Beyond those caveats: A crisis stack

In the USA, the pandemic slapped one crisis on top of another. The country was only just starting to deal with an opioid addiction and overdose crisis that was claiming around 130 lives per day. That was largely down to legal prescription pain relievers, but also street heroin and synthetic opioids, like fentanyl.
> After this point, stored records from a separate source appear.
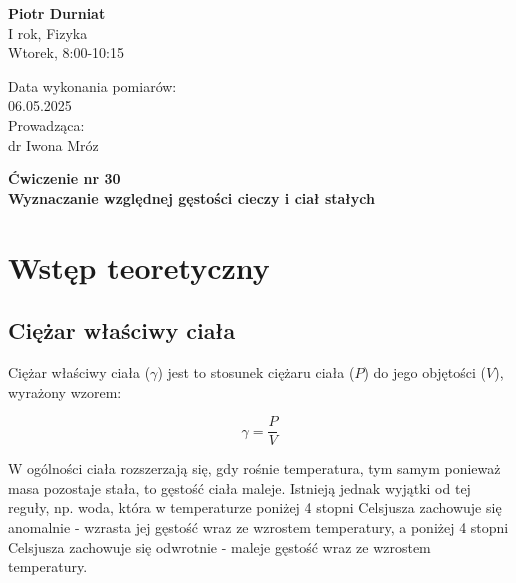 \documentclass[a4paper,12pt]{article}
\begin{document}
\noindent
\begin{minipage}{0.5\textwidth}
    \raggedright
    \textbf{Piotr Durniat} \\
    I rok, Fizyka \\
    Wtorek, 8:00-10:15 \\
    \vspace{0.5cm}
    \vspace{0.5cm}
\end{minipage}%
\begin{minipage}{0.5\textwidth}
    \raggedleft
    Data wykonania pomiarów: \\
    06.05.2025 \\
    \vspace{0.5cm} %
    Prowadząca: \\
    dr Iwona Mróz
\end{minipage}

\vspace{2cm} %
\begin{center}
    \LARGE \textbf{Ćwiczenie nr 30} \\[0.5cm]
    \Large \textbf{Wyznaczanie względnej gęstości cieczy i ciał stałych}
\end{center}

\vspace{1cm} %
\noindent

\tableofcontents
\newpage

\section{Wstęp teoretyczny}

\subsection*{Ciężar właściwy ciała}

Ciężar właściwy ciała ($\gamma$) jest to stosunek ciężaru ciała ($P$) do jego objętości ($V$), wyrażony wzorem:

\begin{equation*}
    \gamma = \frac{P}{V}
\end{equation*}


W ogólności ciała rozszerzają się, gdy rośnie temperatura, tym samym ponieważ masa pozostaje stała, to gęstość ciała maleje. Istnieją jednak wyjątki od tej reguły, np. woda, która w temperaturze poniżej 4 stopni Celsjusza zachowuje się anomalnie - wzrasta jej gęstość wraz ze wzrostem temperatury, a poniżej 4 stopni Celsjusza zachowuje się odwrotnie - maleje gęstość wraz ze wzrostem temperatury.
\end{document}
In 2018, about 32,000 Americans died from opioid overdoses.

Pills containers of the addictive pain relief medicine OxyContin (picture-alliance/AP Photo/J. Hill)

Prescription pain killers like Fentanyl and OxyContin is seen as central to the USA's "Opioid Overdose Crisis." In 2018, about 32,000 Americans died from opioid overdoses.

Back in early April, before the worst of the pandemic had become apparent in the US, American medical practitioners William C. Becker and David A. Fiellin wrote about their concerns in the journal Annals of Internal Medicine.

"Given that infection epidemics disproportionately affect socially marginalized persons with medical and psychiatric comorbid conditions — characteristics of those with opioid use disorder (OUD)," they wrote, "we are gravely concerned that COVID-19 will increase already catastrophic opioid overdose rates."

Vaping risks

In an opinion piece in the same journal, the director of the US National Institute of Drug Abuse (NIDA), Dr. Nora Volkow, included people who vape as a high-risk group.

A primary concern was "direct challenges to respiratory health," writes Volkow.

Volkow says "preclinical studies show that e-cigarette aerosols can damage lung tissue, cause inflammation and diminish the lungs' ability to respond to infection."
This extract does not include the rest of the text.